Onze de abril... Sábado...
No dia anterior, tomamos um
pequeno susto com El Cid, mas hoje ele acordou melhor, queixando-se, como
sempre faz, por ter que tomar um anticoagulante, entre os vários medicamentos
que consome, por dia... É engraçado, pois ele encasquetou com esse remédio,
achando que dá náuseas (leu algo parecido na bula), mas o próprio médico já
afirmou que a sensação de enjoo é devido ao "conjunto da obra", ou
seja, doença e tratamento medicamentoso. Por isso, quando queremos troçar com
ele, dizemos que está na hora do “Xarelto”.
Já durante o café da manhã,
conversamos sobre as viagens que iríamos fazer quando ele melhorasse... Ele se
negava viajar com o auxílio de cadeira de rodas ou muletas... Lembro que a
limitação de movimentos nas pernas era o que mais o afetava, mesmo sabendo que
o seu corpo estava com um tumor.
Era gostoso demais, viajar com
ele. Nós, os filhos, que preparávamos tudo, comprávamos passagens, fazíamos
reservas de hotéis, contratávamos guias locais e tudo mais o que precisasse. Até
a mala dele alguém precisava ajudar a arrumar... Mas, depois de escolhido o
destino, ele pegava um atlas que eu o havia presenteado e buscava todas as
informações possíveis sobre o lugar. Na viagem, ia nos informando o que tinha
nas proximidades, nas paradas, na cidade principal, as características de
clima, vegetação e relevo. Era praticamente um geógrafo.
No local, conversava com todo
mundo, assuntando dicas e furadas dos próximos dias, que nos repassava durante
o jantar. E me perguntava tudo o que precisava ainda descobrir, pois o que eu
não sabia, buscava no Google para saciar a curiosidade dele. Eu amava isso...
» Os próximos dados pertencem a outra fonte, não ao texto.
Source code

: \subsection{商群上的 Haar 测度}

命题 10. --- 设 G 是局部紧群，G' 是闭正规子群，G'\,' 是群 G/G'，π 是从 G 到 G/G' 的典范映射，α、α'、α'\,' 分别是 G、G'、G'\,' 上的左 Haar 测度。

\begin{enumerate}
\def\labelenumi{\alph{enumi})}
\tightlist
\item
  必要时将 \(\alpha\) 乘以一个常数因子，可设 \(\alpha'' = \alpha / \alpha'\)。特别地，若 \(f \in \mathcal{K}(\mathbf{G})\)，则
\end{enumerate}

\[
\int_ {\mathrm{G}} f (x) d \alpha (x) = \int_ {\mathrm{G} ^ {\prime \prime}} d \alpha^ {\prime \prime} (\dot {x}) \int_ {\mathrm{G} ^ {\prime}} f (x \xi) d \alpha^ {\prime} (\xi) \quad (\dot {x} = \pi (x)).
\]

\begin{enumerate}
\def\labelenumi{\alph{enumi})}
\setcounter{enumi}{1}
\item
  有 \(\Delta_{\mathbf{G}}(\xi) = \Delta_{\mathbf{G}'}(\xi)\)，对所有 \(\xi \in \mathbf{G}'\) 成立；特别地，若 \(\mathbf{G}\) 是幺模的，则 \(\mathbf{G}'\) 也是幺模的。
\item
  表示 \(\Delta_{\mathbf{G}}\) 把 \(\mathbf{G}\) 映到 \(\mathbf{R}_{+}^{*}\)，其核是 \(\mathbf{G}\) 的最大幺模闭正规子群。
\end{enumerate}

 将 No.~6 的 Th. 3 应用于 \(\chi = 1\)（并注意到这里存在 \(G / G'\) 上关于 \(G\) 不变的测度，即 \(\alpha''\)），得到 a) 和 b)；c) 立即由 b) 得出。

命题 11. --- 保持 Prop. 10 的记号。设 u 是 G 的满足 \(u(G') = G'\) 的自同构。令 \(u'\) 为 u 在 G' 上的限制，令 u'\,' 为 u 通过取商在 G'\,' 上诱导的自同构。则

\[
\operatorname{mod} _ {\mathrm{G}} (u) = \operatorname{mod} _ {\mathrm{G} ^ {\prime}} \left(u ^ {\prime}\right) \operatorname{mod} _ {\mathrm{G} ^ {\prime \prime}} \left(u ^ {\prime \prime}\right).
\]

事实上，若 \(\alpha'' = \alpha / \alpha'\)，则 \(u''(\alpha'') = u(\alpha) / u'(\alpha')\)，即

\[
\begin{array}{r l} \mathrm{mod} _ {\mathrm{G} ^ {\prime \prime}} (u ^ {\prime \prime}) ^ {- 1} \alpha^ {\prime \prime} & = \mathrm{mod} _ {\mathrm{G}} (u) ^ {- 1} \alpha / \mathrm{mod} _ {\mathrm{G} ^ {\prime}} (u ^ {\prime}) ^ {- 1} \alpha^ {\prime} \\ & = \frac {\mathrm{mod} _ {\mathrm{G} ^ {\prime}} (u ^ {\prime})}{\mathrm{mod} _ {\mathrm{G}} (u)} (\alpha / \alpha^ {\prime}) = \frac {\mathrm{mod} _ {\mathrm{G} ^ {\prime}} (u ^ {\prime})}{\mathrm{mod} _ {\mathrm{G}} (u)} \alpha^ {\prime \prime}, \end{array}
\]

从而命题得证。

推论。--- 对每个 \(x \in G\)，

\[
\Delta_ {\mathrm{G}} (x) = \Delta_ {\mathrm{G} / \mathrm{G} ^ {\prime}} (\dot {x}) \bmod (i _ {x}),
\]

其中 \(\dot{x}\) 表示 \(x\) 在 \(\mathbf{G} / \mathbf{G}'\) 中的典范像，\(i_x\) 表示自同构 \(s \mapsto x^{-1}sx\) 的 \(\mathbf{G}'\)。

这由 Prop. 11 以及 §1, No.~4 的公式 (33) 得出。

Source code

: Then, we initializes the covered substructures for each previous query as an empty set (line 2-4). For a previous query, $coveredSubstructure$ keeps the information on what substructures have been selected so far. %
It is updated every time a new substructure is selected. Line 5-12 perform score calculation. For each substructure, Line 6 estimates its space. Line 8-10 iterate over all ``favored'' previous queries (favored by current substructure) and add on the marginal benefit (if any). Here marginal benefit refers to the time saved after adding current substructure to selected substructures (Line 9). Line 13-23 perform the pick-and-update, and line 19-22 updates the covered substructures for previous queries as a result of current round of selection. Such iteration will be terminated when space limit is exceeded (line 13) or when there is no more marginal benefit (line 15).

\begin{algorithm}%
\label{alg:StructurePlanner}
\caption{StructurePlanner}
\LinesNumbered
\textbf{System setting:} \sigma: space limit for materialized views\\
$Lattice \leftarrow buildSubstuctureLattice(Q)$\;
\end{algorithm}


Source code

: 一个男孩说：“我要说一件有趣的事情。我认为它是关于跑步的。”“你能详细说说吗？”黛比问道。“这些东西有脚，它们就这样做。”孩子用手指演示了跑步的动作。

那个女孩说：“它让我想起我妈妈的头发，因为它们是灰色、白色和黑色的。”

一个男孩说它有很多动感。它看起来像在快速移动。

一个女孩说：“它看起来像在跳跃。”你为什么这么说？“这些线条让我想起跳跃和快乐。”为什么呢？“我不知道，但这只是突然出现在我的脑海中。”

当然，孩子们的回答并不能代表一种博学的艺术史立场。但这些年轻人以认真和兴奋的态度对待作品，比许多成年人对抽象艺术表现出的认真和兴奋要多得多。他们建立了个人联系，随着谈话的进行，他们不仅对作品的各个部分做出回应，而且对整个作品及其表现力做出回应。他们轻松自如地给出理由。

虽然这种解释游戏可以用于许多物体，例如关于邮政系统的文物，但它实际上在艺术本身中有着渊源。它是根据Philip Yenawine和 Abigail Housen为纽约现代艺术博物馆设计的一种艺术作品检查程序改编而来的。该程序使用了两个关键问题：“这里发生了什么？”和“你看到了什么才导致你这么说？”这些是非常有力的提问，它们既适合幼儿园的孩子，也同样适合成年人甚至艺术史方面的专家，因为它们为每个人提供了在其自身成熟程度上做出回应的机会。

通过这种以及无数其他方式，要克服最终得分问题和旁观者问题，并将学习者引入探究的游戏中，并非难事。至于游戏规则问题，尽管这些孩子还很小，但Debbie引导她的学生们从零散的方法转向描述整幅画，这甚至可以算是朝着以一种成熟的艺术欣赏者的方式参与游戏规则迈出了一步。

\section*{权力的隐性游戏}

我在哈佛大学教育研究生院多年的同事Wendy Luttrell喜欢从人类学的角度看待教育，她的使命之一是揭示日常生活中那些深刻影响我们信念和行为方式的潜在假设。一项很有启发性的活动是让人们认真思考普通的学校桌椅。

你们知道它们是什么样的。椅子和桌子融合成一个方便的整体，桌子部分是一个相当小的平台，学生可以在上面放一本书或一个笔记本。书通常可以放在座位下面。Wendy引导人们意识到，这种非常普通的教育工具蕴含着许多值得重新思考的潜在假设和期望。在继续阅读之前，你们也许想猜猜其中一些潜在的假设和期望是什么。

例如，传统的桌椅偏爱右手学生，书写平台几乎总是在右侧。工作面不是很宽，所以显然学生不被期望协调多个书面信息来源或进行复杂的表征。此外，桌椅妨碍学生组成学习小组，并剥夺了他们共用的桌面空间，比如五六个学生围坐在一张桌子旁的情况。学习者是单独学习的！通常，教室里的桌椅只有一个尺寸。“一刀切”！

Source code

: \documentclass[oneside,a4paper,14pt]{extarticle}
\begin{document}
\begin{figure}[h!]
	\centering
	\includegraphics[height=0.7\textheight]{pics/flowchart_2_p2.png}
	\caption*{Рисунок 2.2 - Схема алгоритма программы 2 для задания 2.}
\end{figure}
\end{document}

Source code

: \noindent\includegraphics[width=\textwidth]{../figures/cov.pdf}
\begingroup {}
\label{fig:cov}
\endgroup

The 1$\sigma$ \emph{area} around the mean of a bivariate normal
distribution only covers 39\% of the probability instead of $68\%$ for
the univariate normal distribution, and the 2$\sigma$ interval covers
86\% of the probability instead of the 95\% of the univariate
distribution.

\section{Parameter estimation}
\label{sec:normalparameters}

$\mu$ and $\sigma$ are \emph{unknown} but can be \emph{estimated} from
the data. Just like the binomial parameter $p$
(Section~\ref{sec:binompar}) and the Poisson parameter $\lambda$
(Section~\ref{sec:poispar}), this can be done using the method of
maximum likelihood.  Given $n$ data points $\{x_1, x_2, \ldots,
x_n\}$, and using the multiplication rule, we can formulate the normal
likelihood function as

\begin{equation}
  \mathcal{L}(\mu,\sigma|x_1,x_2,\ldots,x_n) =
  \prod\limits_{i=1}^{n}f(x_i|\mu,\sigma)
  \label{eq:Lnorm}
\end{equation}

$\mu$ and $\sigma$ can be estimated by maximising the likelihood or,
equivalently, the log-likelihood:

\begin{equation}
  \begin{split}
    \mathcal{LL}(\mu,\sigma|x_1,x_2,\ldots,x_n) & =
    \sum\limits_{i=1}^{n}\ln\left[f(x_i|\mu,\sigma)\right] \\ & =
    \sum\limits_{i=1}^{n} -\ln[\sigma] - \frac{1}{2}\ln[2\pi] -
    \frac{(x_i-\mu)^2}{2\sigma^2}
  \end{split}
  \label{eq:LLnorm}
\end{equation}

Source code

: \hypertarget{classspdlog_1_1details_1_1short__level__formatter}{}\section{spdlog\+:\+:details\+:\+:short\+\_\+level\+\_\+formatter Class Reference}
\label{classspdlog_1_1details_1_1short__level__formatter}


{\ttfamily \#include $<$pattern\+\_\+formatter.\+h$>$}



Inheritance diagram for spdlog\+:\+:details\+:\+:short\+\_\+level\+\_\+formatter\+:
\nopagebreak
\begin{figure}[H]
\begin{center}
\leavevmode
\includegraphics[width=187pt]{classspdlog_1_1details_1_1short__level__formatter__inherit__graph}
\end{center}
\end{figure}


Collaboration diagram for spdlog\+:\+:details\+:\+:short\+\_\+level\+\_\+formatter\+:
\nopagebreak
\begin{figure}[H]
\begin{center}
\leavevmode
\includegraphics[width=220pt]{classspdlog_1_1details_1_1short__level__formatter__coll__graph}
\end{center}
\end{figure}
Uma passagem que, agora fica
engraçada, mas que nos causou muito estresse, foi numa viagem para o Rio Grande
do Norte. Fomos eu, ele e a minha mãe. Excursão comprada na extinta BRA, com
sete dias em Natal.
Apesar de muito preocupado com
pequenos detalhes, o meu pai nunca gostou de viajar com o RG original. Nunca
teve problema, tanto que naquele dia, embarcamos no Cometa para São Paulo para,
de lá, ir até o aeroporto em Guarulhos.
Chegamos bem cedo e nos dirigimos
até o embarque. Já na fila, ele me perguntou se precisava ter o documento
original (deve ter lido instruções, em alguma placa). Afirmei a necessidade e
ele me disse que só tinha uma cópia e nem era autenticada. Como sempre brincava
com essas coisas, não levei a sério. Até que chegou na atendente, no balcão do
check in, e mostrou o RG xerocopiado, reduzido e plastificado. Minha mãe disse
para ele parar de brincadeira e mostrar o original.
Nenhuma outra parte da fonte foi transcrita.